(Beginning of Records provided)

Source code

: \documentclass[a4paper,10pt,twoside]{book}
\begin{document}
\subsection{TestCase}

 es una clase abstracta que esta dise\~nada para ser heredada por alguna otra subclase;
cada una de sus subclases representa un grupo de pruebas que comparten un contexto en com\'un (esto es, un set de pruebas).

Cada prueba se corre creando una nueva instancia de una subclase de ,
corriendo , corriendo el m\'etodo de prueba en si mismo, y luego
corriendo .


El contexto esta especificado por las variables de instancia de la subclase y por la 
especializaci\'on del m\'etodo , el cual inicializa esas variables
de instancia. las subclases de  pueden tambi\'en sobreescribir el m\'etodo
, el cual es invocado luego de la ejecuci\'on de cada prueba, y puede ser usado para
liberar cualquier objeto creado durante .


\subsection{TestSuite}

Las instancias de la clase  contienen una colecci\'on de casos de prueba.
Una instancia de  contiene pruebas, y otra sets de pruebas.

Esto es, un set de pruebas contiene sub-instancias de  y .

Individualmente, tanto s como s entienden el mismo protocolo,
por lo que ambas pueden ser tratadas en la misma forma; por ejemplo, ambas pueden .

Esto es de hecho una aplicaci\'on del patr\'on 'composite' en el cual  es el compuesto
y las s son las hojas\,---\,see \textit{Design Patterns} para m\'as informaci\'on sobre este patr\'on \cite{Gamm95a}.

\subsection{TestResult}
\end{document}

(End of Records provided)
(Beginning of Records provided)

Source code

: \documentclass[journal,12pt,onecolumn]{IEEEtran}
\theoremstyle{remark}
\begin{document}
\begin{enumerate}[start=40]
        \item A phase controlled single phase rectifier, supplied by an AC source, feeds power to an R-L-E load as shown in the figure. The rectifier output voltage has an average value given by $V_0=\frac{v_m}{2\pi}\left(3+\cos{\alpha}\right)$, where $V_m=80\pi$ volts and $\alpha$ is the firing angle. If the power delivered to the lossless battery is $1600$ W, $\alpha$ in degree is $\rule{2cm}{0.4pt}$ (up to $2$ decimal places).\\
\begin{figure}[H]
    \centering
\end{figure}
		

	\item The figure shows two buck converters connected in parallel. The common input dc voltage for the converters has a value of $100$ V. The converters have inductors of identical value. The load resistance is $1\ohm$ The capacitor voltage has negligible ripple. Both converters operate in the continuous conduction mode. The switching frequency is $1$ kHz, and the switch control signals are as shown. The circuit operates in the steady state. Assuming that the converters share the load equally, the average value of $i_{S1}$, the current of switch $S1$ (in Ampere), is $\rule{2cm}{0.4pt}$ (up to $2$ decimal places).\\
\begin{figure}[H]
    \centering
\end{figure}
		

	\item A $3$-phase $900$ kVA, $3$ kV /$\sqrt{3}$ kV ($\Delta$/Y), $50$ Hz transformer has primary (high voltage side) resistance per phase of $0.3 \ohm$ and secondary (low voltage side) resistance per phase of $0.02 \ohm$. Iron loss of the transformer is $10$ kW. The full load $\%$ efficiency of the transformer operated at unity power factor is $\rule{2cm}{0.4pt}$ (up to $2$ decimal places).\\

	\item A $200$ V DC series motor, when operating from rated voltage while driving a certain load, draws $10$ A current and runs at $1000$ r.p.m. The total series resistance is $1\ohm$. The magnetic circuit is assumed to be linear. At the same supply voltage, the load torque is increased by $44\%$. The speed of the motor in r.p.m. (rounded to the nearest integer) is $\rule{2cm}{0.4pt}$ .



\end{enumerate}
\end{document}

(End of Records provided)
(Beginning of Records provided)

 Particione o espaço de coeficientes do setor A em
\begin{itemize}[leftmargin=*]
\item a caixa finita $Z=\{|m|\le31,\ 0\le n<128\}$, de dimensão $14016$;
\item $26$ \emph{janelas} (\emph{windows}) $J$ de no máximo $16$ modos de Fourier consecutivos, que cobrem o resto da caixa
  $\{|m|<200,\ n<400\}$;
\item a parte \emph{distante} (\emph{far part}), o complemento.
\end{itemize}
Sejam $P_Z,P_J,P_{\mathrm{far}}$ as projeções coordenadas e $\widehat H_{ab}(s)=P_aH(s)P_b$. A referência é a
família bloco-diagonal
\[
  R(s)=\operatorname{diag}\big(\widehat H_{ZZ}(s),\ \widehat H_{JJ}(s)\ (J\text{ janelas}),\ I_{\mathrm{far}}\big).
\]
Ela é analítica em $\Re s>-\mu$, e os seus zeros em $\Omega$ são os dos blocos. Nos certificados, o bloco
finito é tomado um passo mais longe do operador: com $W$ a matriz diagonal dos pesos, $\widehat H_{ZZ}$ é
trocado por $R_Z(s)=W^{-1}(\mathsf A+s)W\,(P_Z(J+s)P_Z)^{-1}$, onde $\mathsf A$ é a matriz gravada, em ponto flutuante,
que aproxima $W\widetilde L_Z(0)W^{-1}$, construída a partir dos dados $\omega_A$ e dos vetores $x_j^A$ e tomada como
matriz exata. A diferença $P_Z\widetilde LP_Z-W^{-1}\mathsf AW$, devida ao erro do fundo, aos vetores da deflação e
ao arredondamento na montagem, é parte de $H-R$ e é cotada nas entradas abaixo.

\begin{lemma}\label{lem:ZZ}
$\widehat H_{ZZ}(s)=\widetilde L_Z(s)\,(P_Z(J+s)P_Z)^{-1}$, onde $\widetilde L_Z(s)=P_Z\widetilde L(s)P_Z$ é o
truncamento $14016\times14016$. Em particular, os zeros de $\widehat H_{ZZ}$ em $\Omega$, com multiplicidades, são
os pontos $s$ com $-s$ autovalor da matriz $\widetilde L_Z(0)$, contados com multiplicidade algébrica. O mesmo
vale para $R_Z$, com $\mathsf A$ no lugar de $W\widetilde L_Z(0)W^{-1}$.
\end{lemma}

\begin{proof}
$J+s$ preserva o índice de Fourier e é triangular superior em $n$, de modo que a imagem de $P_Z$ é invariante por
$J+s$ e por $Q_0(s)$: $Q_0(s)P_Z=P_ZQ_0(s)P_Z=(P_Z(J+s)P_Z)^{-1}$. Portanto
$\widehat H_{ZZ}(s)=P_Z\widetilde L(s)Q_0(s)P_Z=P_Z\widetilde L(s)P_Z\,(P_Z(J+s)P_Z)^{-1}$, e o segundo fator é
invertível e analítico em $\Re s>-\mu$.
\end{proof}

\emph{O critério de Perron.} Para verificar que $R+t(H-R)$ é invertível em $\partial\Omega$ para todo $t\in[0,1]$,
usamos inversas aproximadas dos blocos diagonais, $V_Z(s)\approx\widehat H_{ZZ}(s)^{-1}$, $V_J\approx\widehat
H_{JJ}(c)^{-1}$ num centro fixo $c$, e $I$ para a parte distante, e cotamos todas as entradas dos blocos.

(End of Records provided)

## To do
Repeat word for word the lines above that run from the line containing "invertível e analítico em $\Re s>-\mu$." through the line containing "entradas dos blocos.", both ends included, and nothing else.

## Response for this exercise
invertível e analítico em $\Re s>-\mu$.
\end{proof}

\emph{O critério de Perron.} Para verificar que $R+t(H-R)$ é invertível em $\partial\Omega$ para todo $t\in[0,1]$,
usamos inversas aproximadas dos blocos diagonais, $V_Z(s)\approx\widehat H_{ZZ}(s)^{-1}$, $V_J\approx\widehat
H_{JJ}(c)^{-1}$ num centro fixo $c$, e $I$ para a parte distante, e cotamos todas as entradas dos blocos.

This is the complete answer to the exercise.